Oka was a native of Wakayama Prefecture and a graduate of the 24th class of the Imperial Japanese Army Academy. As a lieutenant, he served in the Imperial Japanese Army (IJA) 7th Infantry Regiment, followed by the IJA 77th Infantry Regiment. In 1924, he received specialized training in armored warfare, but remained in the infantry all of his career. He was promoted to major in 1930, lieutenant colonel in 1935 and colonel in March 1939.
In June 1939, Oka became commander of the 4th sector of the 8th Border Patrol Force under the Kwantung Army guarding the Manchukuo border against the Soviet Union. In June 1940, he was assigned command of the IJA 124th Infantry Regiment, which participated in combat operations in the Second Sino-Japanese War. He was then scouted by General Kiyotake Kawaguchi for the proposed invasion of Port Moresby in New Guinea and reassigned to the southwest Pacific front in 1942, landing on Guadalcanal together with the forces commanded by Colonel Kiyonao Ichiki.
Oka commanded a portion of Japanese troops from the 35th Infantry Brigade in a losing effort during the Battle of Edson's Ridge in September, 1942. He later successfully defended the Matanikau River area during the September, 1942 Matanikau action. During the Battle for Henderson Field, he led the 1,200 troops of the 124th Infantry Regiment across the Matanikau and attacked U.S. Marine defenses early on October 26, 1942 but his attack was thrown back with heavy losses to his men, contributing to the overall decisive Japanese defeat in this battle.
At the Battle of Mount Austen, the Galloping Horse, and the Sea Horse in January 1943, Oka and the 1st and 3rd Battalions from the 124th unsuccessfully attempted to defend a terrain feature called the Sea Horse from American attacks.
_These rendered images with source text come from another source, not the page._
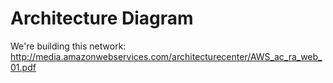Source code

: # Architecture Diagram

We're building this network: http://media.amazonwebservices.com/architecturecenter/AWS_ac_ra_web_01.pdf
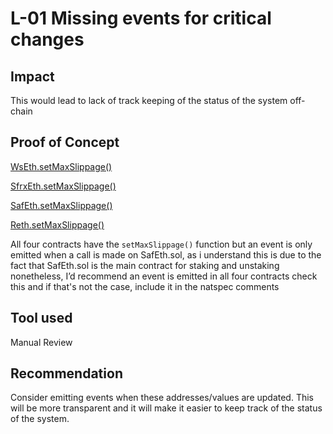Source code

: #  L-01 Missing events for critical changes

## Impact

This would lead to lack of track keeping of the status of the system off-chain 

## Proof of Concept

[WsEth.setMaxSlippage()](https://github.com/code-423n4/2023-03-asymmetry/blob/44b5cd94ebedc187a08884a7f685e950e987261c/contracts/SafEth/derivatives/WstEth.sol#L48-L50)

[SfrxEth.setMaxSlippage()](https://github.com/code-423n4/2023-03-asymmetry/blob/44b5cd94ebedc187a08884a7f685e950e987261c/contracts/SafEth/derivatives/SfrxEth.sol#L51-L53)

[SafEth.setMaxSlippage()](https://github.com/code-423n4/2023-03-asymmetry/blob/44b5cd94ebedc187a08884a7f685e950e987261c/contracts/SafEth/SafEth.sol#L202-L208)

[Reth.setMaxSlippage()](https://github.com/code-423n4/2023-03-asymmetry/blob/44b5cd94ebedc187a08884a7f685e950e987261c/contracts/SafEth/derivatives/Reth.sol#L58-L60)

All four contracts have  the  `setMaxSlippage()` function but an event is only emitted when a call is made on SafEth.sol, as i understand this is due to the fact that  SafEth.sol is the main contract for staking and unstaking nonetheless, I’d recommend an event is emitted in all four contracts check this and if that's not the case, include it in the natspec comments



## Tool used

Manual Review

## Recommendation

Consider emitting events when these addresses/values are updated. This will be more transparent and it will make it easier to keep track of the status of the system.
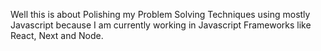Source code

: Well this is about Polishing my Problem Solving Techniques using mostly Javascript because I am currently working in Javascript Frameworks like React, Next and Node.

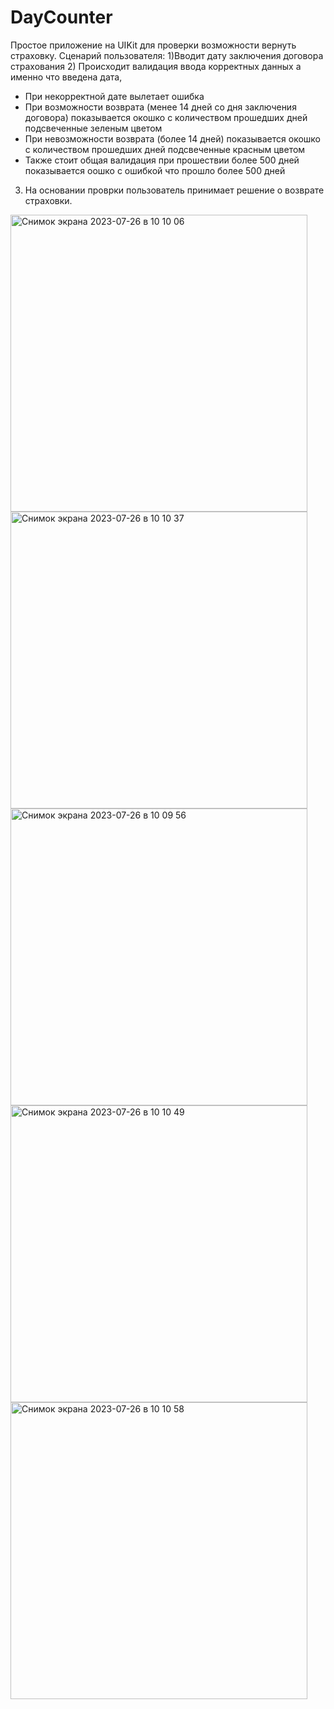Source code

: # DayCounter
Простое приложение на UIKit для проверки возможности вернуть страховку. 
Сценарий пользователя:
1)Вводит дату заключения договора страхования
2) Происходит валидация ввода корректных данных а именно что введена дата, 
- При некорректной дате вылетает ошибка
- При возможности возврата (менее 14 дней со дня заключения договора) показывается окошко с количеством прошедших дней подсвеченные зеленым цветом
- При невозможности возврата (более 14 дней) показывается окошко с количеством прошедших дней подсвеченные красным цветом
- Также стоит общая валидация при прошествии более 500 дней показывается оошко с ошибкой что прошло более 500 дней
3) На основании проврки пользователь принимает решение о возврате страховки.
<img width="475" alt="Снимок экрана 2023-07-26 в 10 10 06" src="https://github.com/Deminka/DayCounter/assets/69207847/47dbc70d-5dd7-43a8-9f33-f4fe2f0ef08a">
<img width="475" alt="Снимок экрана 2023-07-26 в 10 10 37" src="https://github.com/Deminka/DayCounter/assets/69207847/0f6ee7f5-e409-4d23-b486-e3de229bb1d5">
<img width="475" alt="Снимок экрана 2023-07-26 в 10 09 56" src="https://github.com/Deminka/DayCounter/assets/69207847/6412c146-3e60-4fb5-af9a-6b0db9040e1b">
<img width="475" alt="Снимок экрана 2023-07-26 в 10 10 49" src="https://github.com/Deminka/DayCounter/assets/69207847/6f0a81a1-27c9-4009-a8f1-712624ca04a2">
<img width="475" alt="Снимок экрана 2023-07-26 в 10 10 58" src="https://github.com/Deminka/DayCounter/assets/69207847/be675b0a-1235-43ee-b66f-5c96c6b69161">

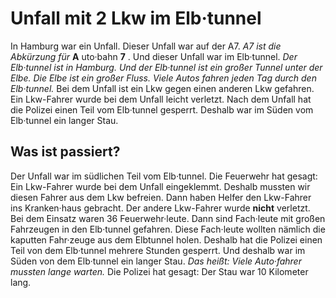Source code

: # Unfall mit 2 Lkw im Elb·tunnel

In Hamburg war ein Unfall. Dieser Unfall war auf der A7. 
*A7 ist die Abkürzung für* **A** uto·bahn **7** . Und dieser Unfall war im Elb·tunnel. 
*Der Elb·tunnel ist in Hamburg.* 
*Und der Elb·tunnel ist ein großer Tunnel unter der Elbe.* 
*Die Elbe ist ein großer Fluss.* 
*Viele Autos fahren jeden Tag durch den Elb·tunnel.* Bei dem Unfall ist ein Lkw gegen einen anderen Lkw gefahren. Ein Lkw-Fahrer wurde bei dem Unfall leicht verletzt. Nach dem Unfall hat die Polizei einen Teil vom Elb·tunnel gesperrt. Deshalb war im Süden vom Elb·tunnel ein langer Stau. 

## Was ist passiert?
Der Unfall war im südlichen Teil vom Elb·tunnel. Die Feuerwehr hat gesagt: Ein Lkw-Fahrer wurde bei dem Unfall eingeklemmt. Deshalb mussten wir diesen Fahrer aus dem Lkw befreien. Dann haben Helfer den Lkw-Fahrer ins Kranken·haus gebracht. Der andere Lkw-Fahrer wurde **nicht** verletzt. Bei dem Einsatz waren 36 Feuerwehr·leute. Dann sind Fach·leute mit großen Fahrzeugen in den Elb·tunnel gefahren. Diese Fach·leute wollten nämlich die kaputten Fahr·zeuge aus dem Elbtunnel holen. Deshalb hat die Polizei einen Teil von dem Elb·tunnel mehrere Stunden gesperrt. Und deshalb war im Süden von dem Elb·tunnel ein langer Stau. *Das heißt:* 
*Viele Auto·fahrer mussten lange warten.* Die Polizei hat gesagt: Der Stau war 10 Kilometer lang. 
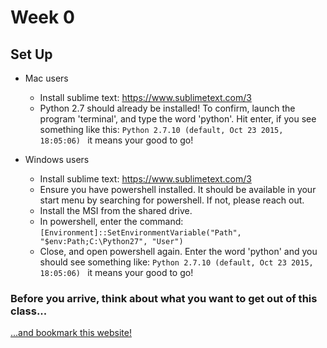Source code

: # Week 0

## Set Up

- Mac users
    - Install sublime text: https://www.sublimetext.com/3
	- Python 2.7 should already be installed! To confirm, launch the program 'terminal', and type the word 'python'. Hit enter, if you see something like this:
    `Python 2.7.10 (default, Oct 23 2015, 18:05:06) ` it means your good to go!  

- Windows users
    - Install sublime text: https://www.sublimetext.com/3
    - Ensure you have powershell installed. It should be available in your start menu by searching for powershell. If not, please reach out.
	- Install the MSI from the shared drive.
    - In powershell, enter the command: `[Environment]::SetEnvironmentVariable("Path", "$env:Path;C:\Python27", "User")`
    - Close, and open powershell again. Enter the word 'python' and you should see something like:
    `Python 2.7.10 (default, Oct 23 2015, 18:05:06) ` it means your good to go!  
        
  
### Before you arrive, think about what you want to get out of this class...

[...and bookmark this website!](http://learnpythonthehardway.org/book/)
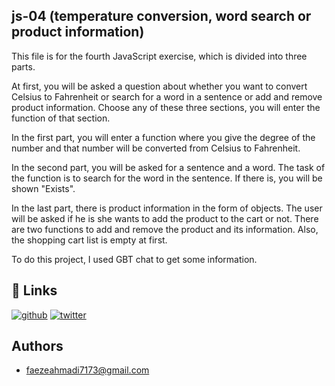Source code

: ## js-04 (temperature conversion, word search or product information)

This file is for the fourth JavaScript exercise, which is divided into three parts.

At first, you will be asked a question about whether you want to convert Celsius to Fahrenheit or search for a word in a sentence or add and remove product information.
Choose any of these three sections, you will enter the function of that section.

In the first part, you will enter a function where you give the degree of the number and that number will be converted from Celsius to Fahrenheit.

In the second part, you will be asked for a sentence and a word. The task of the function is to search for the word in the sentence. If there is, you will be shown "Exists".

In the last part, there is product information in the form of objects. The user will be asked if he is she wants to add the product to the cart or not. There are two functions to add and remove the product and its information. Also, the shopping cart list is empty at first.

To do this project, I used GBT chat to get some information.


## 🔗 Links
[![github](https://img.shields.io/badge/github-0A66C2?style=for-the-badge&logo=github&logoColor=white)](https://github.com/Faeze-Ahmadi/js-projects.git)
[![twitter](https://img.shields.io/badge/twitter-1DA1F2?style=for-the-badge&logo=twitter&logoColor=white)](https://twitter.com/)


## Authors

- [faezeahmadi7173@gmail.com](https://github.com/Faeze-Ahmadi/js-projects.git)

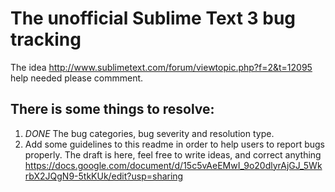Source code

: # The unofficial Sublime Text 3 bug tracking

The idea http://www.sublimetext.com/forum/viewtopic.php?f=2&t=12095 help needed please commment.

## There is some things to resolve:

 1. *DONE* The bug categories, bug severity and resolution type.
 2. Add some guidelines to this readme in order to help users to report bugs properly. The draft is here, feel free to write ideas, and correct anything https://docs.google.com/document/d/15c5vAeEMwI_9o20dlyrAjGJ_5WkrbX2JQgN9-5tkKUk/edit?usp=sharing

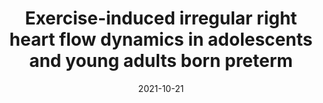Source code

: ---
title: "Exercise-induced irregular right heart flow dynamics in adolescents and young adults born preterm"
collection: publications
permalink: /publication/2021-10-21-eldridge
date: 2021-10-21
venue: 'Journal of Cardiovascular Magnetic Resonance'
paperurl: 'http://academicpages.github.io/files/eldridge_preterm_study.pdf'
link:
code: 
github: 
citation: 'Macdonald, J. A., <b>Roberts, G. S.</b>, Corrado, P. A., Beshish, A. G., Haraldsdottir, K., Barton, G. P., . . . Wieben, O. (2021). &quot;Exercise-induced irregular right heart flow dynamics in adolescents and young adults born preterm&quot;. <i>J Cardiovasc Magn Reson</i>, 23(1), 116. doi:10.1186/s12968-021-00816-2'
---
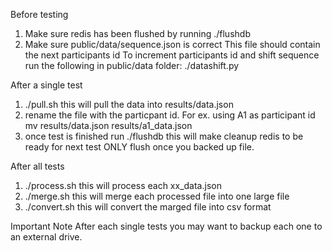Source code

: Before testing
1. Make sure redis has been flushed by running ./flushdb
2. Make sure public/data/sequence.json is correct
	This file should contain the next participants id
	To increment participants id and shift sequence run the following in public/data folder:
	./datashift.py

After a single test
1. ./pull.sh this will pull the data into results/data.json
2. rename the file with the particpant id. For ex. using A1 as participant id
	mv results/data.json results/a1_data.json
3. once test is finished run ./flushdb this will make cleanup redis to be ready for next test
	ONLY flush once you backed up file.

After all tests
1. ./process.sh this will process each xx_data.json
2. ./merge.sh this will merge each processed file into one large file
3. ./convert.sh this will convert the marged file into csv format

Important Note
After each single tests you may want to backup each one to an external drive.
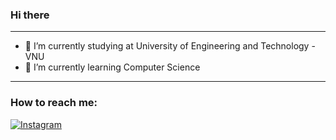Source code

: ### Hi there 
<hr/>

- 🔭 I’m currently studying at University of Engineering and Technology - VNU
- 🌱 I’m currently learning Computer Science
<hr/>

### How to reach me: 
[![Instagram](https://img.shields.io/badge/Instagram-E4405F?style=for-the-badge&logo=instagram&logoColor=white)](https://www.instagram.com/hiennguyen11902/)
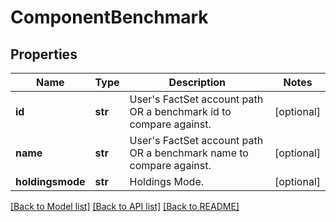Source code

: # ComponentBenchmark


## Properties
Name | Type | Description | Notes
------------ | ------------- | ------------- | -------------
**id** | **str** | User&#39;s FactSet account path OR a benchmark id to compare against. | [optional] 
**name** | **str** | User&#39;s FactSet account path OR a benchmark name to compare against. | [optional] 
**holdingsmode** | **str** | Holdings Mode. | [optional] 

[[Back to Model list]](../README.md#documentation-for-models) [[Back to API list]](../README.md#documentation-for-api-endpoints) [[Back to README]](../README.md)


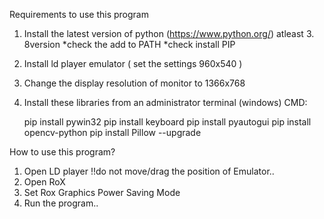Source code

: Requirements to use this program

1. Install the latest version of python (https://www.python.org/) atleast 3. 8version
   *check the add to PATH
   *check install PIP
2. Install ld player emulator ( set the settings 960x540 )
3. Change the display resolution of monitor to 1366x768
4. Install these libraries from an administrator terminal (windows) CMD:

   pip install pywin32
   pip install keyboard
   pip install pyautogui
   pip install opencv-python
   pip install Pillow --upgrade

How to use this program?

1. Open LD player !!do not move/drag the position of Emulator..
2. Open RoX
3. Set Rox Graphics Power Saving Mode
4. Run the program..

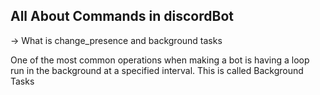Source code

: ## All About Commands in discordBot

-> What is change_presence and background tasks


One of the most common operations when making a bot is having a loop run in the background at a specified interval.
This is called Background Tasks




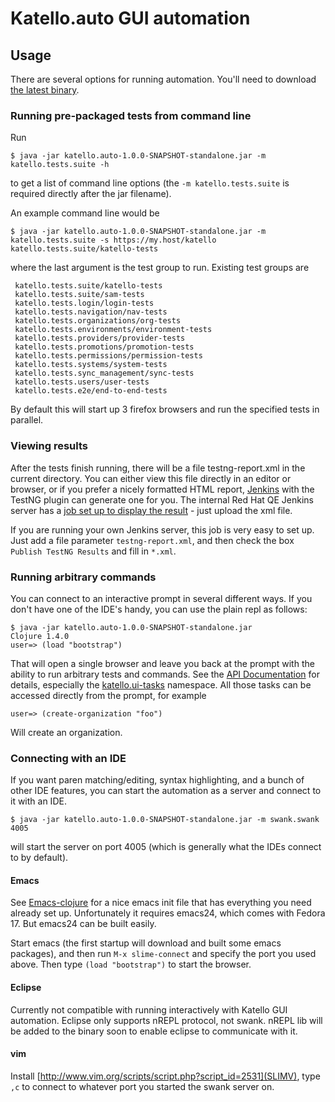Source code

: # Katello.auto GUI automation 

## Usage

There are several options for running automation.  You'll need to download [the latest
binary](https://github.com/downloads/RedHatQE/katello.auto/katello.auto-1.0.0-SNAPSHOT-standalone.jar).

### Running pre-packaged tests from command line
Run 

    $ java -jar katello.auto-1.0.0-SNAPSHOT-standalone.jar -m katello.tests.suite -h

to get a list of command line options (the `-m katello.tests.suite` is required directly after the jar filename).

An example command line would be 

    $ java -jar katello.auto-1.0.0-SNAPSHOT-standalone.jar -m katello.tests.suite -s https://my.host/katello katello.tests.suite/katello-tests

where the last argument is the test
group to run.  Existing test groups are

     katello.tests.suite/katello-tests
     katello.tests.suite/sam-tests
     katello.tests.login/login-tests
     katello.tests.navigation/nav-tests
     katello.tests.organizations/org-tests
     katello.tests.environments/environment-tests
     katello.tests.providers/provider-tests
     katello.tests.promotions/promotion-tests
     katello.tests.permissions/permission-tests
     katello.tests.systems/system-tests
     katello.tests.sync_management/sync-tests
     katello.tests.users/user-tests
     katello.tests.e2e/end-to-end-tests

By default this will start up 3 firefox browsers and run the specified
tests in parallel.

### Viewing results

After the tests finish running, there will be a file testng-report.xml in the current directory.  You can either view this file directly in an editor or browser, or if you prefer a nicely formatted HTML report, [Jenkins](http://jenkins-ci.org/) with the TestNG plugin can generate one for you.  The internal Red Hat QE Jenkins server has a [job set up to display the result](https://url.corp.redhat.com/e82371c) - just upload the xml file. 

If you are running your own Jenkins server, this job is very easy to set up.  Just add a file parameter `testng-report.xml`, and then check the box `Publish TestNG Results` and fill in `*.xml`.

### Running arbitrary commands

You can connect to an interactive prompt in several different ways.
If you don't have one of the IDE's handy, you can use the plain repl
as follows:

    $ java -jar katello.auto-1.0.0-SNAPSHOT-standalone.jar
    Clojure 1.4.0
    user=> (load "bootstrap")

That will open a single browser and leave you back at the prompt with
the ability to run arbitrary tests and commands.  See the [API
Documentation](http://weissjeffm.github.com/katello.auto/) for
details, especially the
[katello.ui-tasks](http://weissjeffm.github.com/katello.auto/katello.ui-tasks-api.html)
namespace.  All those tasks can be accessed directly from the prompt,
for example

    user=> (create-organization "foo") 
    
Will create an organization.

### Connecting with an IDE

If you want paren matching/editing, syntax highlighting, and a bunch
of other IDE features, you can start the automation as a server and
connect to it with an IDE.

    $ java -jar katello.auto-1.0.0-SNAPSHOT-standalone.jar -m swank.swank 4005 

will start the server on port 4005 (which is generally what the IDEs
connect to by default).

#### Emacs

See [Emacs-clojure](https://github.com/RedHatQE/emacs-clojure) for a
nice emacs init file that has everything you need already set up.
Unfortunately it requires emacs24, which comes with Fedora 17.  But emacs24
can be built easily.

Start emacs (the first startup will download and built some emacs
packages), and then run `M-x slime-connect` and specify the port you
used above.  Then type `(load "bootstrap")` to start the browser.

#### Eclipse

Currently not compatible with running interactively with Katello GUI
automation.  Eclipse only supports nREPL protocol, not swank.  nREPL
lib will be added to the binary soon to enable eclipse to communicate
with it. 

#### vim

Install [http://www.vim.org/scripts/script.php?script_id=2531](SLIMV),
type `,c` to connect to whatever port you started the swank server on.
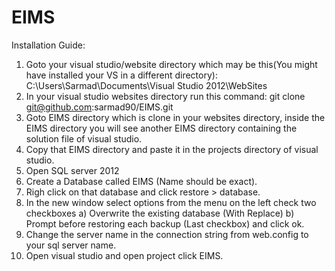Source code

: EIMS
====
Installation Guide:
1) Goto your visual studio/website directory which may be this(You might have installed your VS in a different directory): C:\Users\Sarmad\Documents\Visual Studio 2012\WebSites
2) In your visual studio websites directory run this command: git clone git@github.com:sarmad90/EIMS.git
3) Goto EIMS directory which is clone in your websites directory, inside the EIMS directory you will see another EIMS directory containing the solution file of visual studio.
4) Copy that EIMS directory and paste it in the projects directory of visual studio.
5) Open SQL server 2012
6) Create a Database called EIMS (Name should be exact).
7) Righ click on that database and click restore > database.
8) In the new window select options from the menu on the left check two checkboxes
  a) Overwrite the existing database (With Replace)
  b) Prompt before restoring each backup (Last checkbox)
  and click ok.
9) Change the server name in the connection string from web.config to your sql server name.
10) Open visual studio and open project click EIMS.
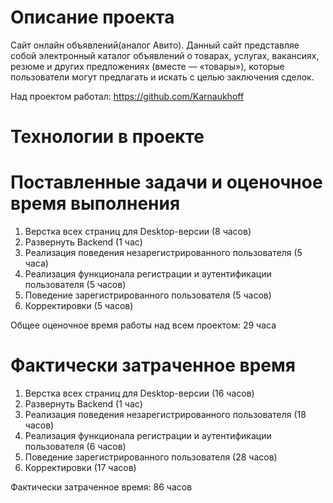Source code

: # Описание проекта
Сайт онлайн объявлений(аналог Авито). 
Данный сайт представляе собой электронный каталог объявлений о товарах, услугах, вакансиях, резюме и других предложениях (вместе — «товары»), которые пользователи могут предлагать и искать с целью заключения сделок.

Над проектом работал: https://github.com/Karnaukhoff
# Технологии в проекте

# Поставленные задачи и оценочное время выполнения
1. Верстка всех страниц для Desktop-версии (8 часов)
2. Развернуть Backend (1 час)
3. Реализация поведения незарегистрированного пользователя (5 часа)
4. Реализация функционала регистрации и аутентификации пользователя (5 часов)
5. Поведение зарегистрированного пользователя (5 часов)
6. Корректировки (5 часов)

Общее оценочное время работы над всем проектом: 29 часа
# Фактически затраченное время
1. Верстка всех страниц для Desktop-версии (16 часов)
2. Развернуть Backend (1 час)
3. Реализация поведения незарегистрированного пользователя (18 часов)
4. Реализация функционала регистрации и аутентификации пользователя (6 часов)
5. Поведение зарегистрированного пользователя (28 часов)
6. Корректировки (17 часов)

Фактически затраченное время: 86 часов
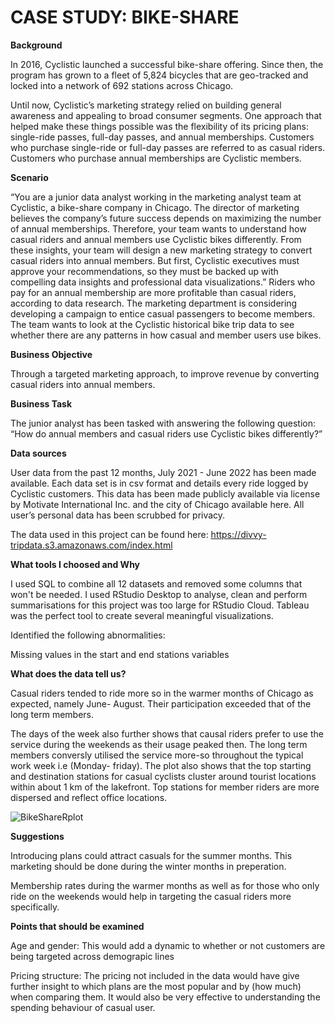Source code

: # CASE STUDY: BIKE-SHARE

**Background**

In 2016, Cyclistic launched a successful bike-share offering. Since then, the program has grown to a fleet of 5,824 bicycles that are geo-tracked and locked into a network of 692 stations across Chicago.

Until now, Cyclistic’s marketing strategy relied on building general awareness and appealing to broad consumer segments. One approach that helped make these things possible was the flexibility of its pricing plans: single-ride passes, full-day passes, and annual memberships. Customers who purchase single-ride or full-day passes are referred to as casual riders. Customers who purchase annual memberships are Cyclistic members.


**Scenario**

“You are a junior data analyst working in the marketing analyst team at Cyclistic, a bike-share company in Chicago. The director of marketing believes the company’s future success depends on maximizing the number of annual memberships. Therefore, your team wants to understand how casual riders and annual members use Cyclistic bikes differently. From these insights, your team will design a new marketing strategy to convert casual riders into annual members.
But first, Cyclistic executives must approve your recommendations, so they must be backed up with compelling data insights and professional data visualizations.”
Riders who pay for an annual membership are more profitable than casual riders, according to data research.
The marketing department is considering developing a campaign to entice casual passengers to become members.
The team wants to look at the Cyclistic historical bike trip data to see whether there are any patterns in how casual and member users use bikes.


**Business Objective**

Through a targeted marketing approach, to improve revenue by converting casual riders into annual members.

**Business Task**

The junior analyst has been tasked with answering the following question:
“How do annual members and casual riders use Cyclistic bikes differently?”

**Data sources**

User data from the past 12 months, July 2021 - June 2022 has been made available. Each data set is in csv format and details every ride logged by Cyclistic customers. This data has been made publicly available via license by Motivate International Inc. and the city of Chicago available here. All user’s personal data has been scrubbed for privacy.

The data used in this project can be found here:
https://divvy-tripdata.s3.amazonaws.com/index.html


**What tools I choosed and Why**

I used SQL to combine all 12 datasets and removed some columns that won't be needed. I used RStudio Desktop to analyse, clean and perform summarisations for this project was too large for RStudio Cloud. Tableau was the perfect tool to create several meaningful visualizations.

Identified the following abnormalities:

Missing values in the start and end stations variables


**What does the data tell us?**

Casual riders tended to ride more so in the warmer months of Chicago as expected, namely June- August. Their participation exceeded that of the long term members.

The days of the week also further shows that causal riders prefer to use the service during the weekends as their usage peaked then. The long term members conversly utilised the service more-so throughout the typical work week i.e (Monday- friday). The plot also shows that the top starting and destination stations for casual cyclists cluster around tourist locations within about 1 km of the lakefront. Top stations for member riders are more dispersed and reflect office locations.


![BikeShareRplot](https://user-images.githubusercontent.com/87345933/180338700-1b6030e9-bb63-4385-b299-d19ccf5180d9.jpeg)




**Suggestions**

Introducing plans could attract casuals for the summer months. This marketing should be done during the winter months in preperation.

Membership rates during the warmer months as well as for those who only ride on the weekends would help in targeting the casual riders more specifically.

**Points that should be examined**

Age and gender: This would add a dynamic to whether or not customers are being targeted across demograpic lines

Pricing structure: The pricing not included in the  data would have give further insight to which plans are the most popular and by (how much) when comparing them. It would also be very effective to understanding the spending behaviour of casual user.

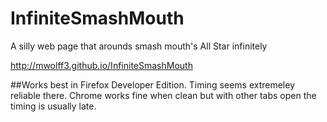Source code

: # InfiniteSmashMouth
A silly web page that arounds smash mouth's All Star infinitely

http://mwolff3.github.io/InfiniteSmashMouth

##Works best in Firefox Developer Edition.
Timing seems extremeley reliable there.
Chrome works fine when clean but with other tabs open the timing is usually late.
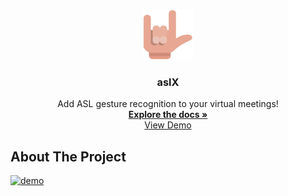 <br />
<p align="center">
  <a href="https://github.com/aggarwal-h/aslX">
    <img src="images/icon.png" alt="Logo" width="80" height="80">
  </a>

  <h3 align="center">aslX</h3>

  <p align="center">
    Add ASL gesture recognition to your virtual meetings!
    <br />
    <a href="https://github.com/aggarwal-h/aslX"><strong>Explore the docs »</strong></a>
    <br />
    <a href="https://aslx-db8bf.web.app/">View Demo</a>
  </p>
</p>


## About The Project

[![demo][product-screenshot]](https://aslx-db8bf.web.app/)




[product-screenshot]: images/demo.gif
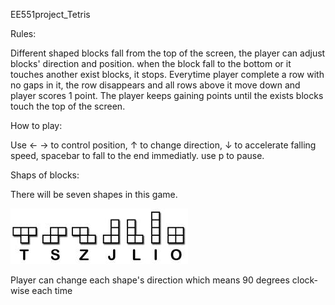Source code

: EE551project_Tetris

Rules:

Different shaped blocks fall from the top of the screen, the player can adjust blocks' direction and position. when the block fall to the bottom or it touches another exist blocks, it stops. Everytime player complete a row with no gaps in it, the row disappears and all rows above it move down and player scores 1 point. The player keeps gaining points until the exists blocks touch the top of the screen.

How to play:

Use ← → to control position, ↑ to change direction, ↓ to accelerate falling speed, spacebar to fall to the end immediatly. use p to pause. 

Shaps of blocks:

There will be seven shapes in this game.

![image](https://github.com/tonyqtang/ee551project/blob/master/different%20_blocks.jpg)

Player can change each shape's direction which means 90 degrees clock-wise each time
After losing possession of the feature and surrounding areas, Oka and his surviving troops escaped to friendly lines. Japanese records indicate that he was killed soon after this, but some sources suggest he may have been evacuated with the rest of the Japanese forces during Operation Ke and survived the campaign. He was posthumously promoted to the rank of major general.